Panel Paper: Validation Methods for Aggregate-Level Test Scale Linking: A Case Study Mapping School District Test Score Distributions to a Common Scale

Saturday, November 9, 2019
Plaza Building: Concourse Level, Governor's Square 15 (Sheraton Denver Downtown)

*Names in bold indicate Presenter

Andrew D. Ho1, Demetra Kalogrides2 and Sean Reardon2, (1)Harvard University, (2)Stanford University


Linking score scales across different tests is considered speculative and fraught, even at the aggregate level (Feuer et al., 1999; Thissen, 2007). We introduce and illustrate validation methods for aggregate linkages, using the challenge of linking U.S. school district average test scores across states as a motivating example.
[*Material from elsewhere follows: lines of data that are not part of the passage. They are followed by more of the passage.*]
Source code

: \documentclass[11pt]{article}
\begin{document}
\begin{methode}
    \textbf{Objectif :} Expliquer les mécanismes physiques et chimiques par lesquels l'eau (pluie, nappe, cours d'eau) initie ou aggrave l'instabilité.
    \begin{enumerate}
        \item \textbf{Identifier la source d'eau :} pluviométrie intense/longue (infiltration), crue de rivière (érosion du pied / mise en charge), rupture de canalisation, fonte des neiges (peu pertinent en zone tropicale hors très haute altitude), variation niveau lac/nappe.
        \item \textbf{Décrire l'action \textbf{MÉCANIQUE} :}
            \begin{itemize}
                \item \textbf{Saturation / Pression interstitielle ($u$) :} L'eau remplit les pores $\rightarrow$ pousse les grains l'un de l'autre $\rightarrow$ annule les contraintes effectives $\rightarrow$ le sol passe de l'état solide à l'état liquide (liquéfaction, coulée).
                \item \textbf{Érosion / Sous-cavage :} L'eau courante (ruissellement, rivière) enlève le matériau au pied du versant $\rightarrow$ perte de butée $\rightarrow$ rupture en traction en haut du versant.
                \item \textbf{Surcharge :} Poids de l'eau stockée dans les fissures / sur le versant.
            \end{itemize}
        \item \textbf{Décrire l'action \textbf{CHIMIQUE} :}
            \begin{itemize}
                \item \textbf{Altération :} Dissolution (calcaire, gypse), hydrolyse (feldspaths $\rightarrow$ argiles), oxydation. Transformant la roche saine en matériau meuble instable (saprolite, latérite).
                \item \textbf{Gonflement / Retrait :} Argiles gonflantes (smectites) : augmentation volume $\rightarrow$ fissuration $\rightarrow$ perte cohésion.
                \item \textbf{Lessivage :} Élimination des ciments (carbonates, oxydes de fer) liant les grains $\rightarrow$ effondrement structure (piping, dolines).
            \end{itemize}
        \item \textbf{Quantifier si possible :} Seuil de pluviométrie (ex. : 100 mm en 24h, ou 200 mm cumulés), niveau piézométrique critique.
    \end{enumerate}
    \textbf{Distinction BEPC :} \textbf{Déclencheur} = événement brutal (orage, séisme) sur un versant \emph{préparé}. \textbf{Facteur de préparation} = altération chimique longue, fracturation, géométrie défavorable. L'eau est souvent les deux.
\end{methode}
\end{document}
We show that aggregate linkages can be validated both directly and indirectly under certain conditions, such as when the scores for at least some target units (districts) are available on a common test (e.g., the National Assessment of Educational Progress). We introduce precision-adjusted random effects models to estimate linking error, for populations and for subpopulations, for averages and for progress over time. In this case, we conclude that the linking method is accurate enough to be used in analyses of national variation in district achievement, but that the small amount of linking error in the methods renders fine-grained distinctions among districts in different states invalid. We discuss how this approach may be applicable when the essential counterfactual question—“what would means/variance/progress for the aggregate units be, had students taken the other test?”—can be answered directly for at least some of the units.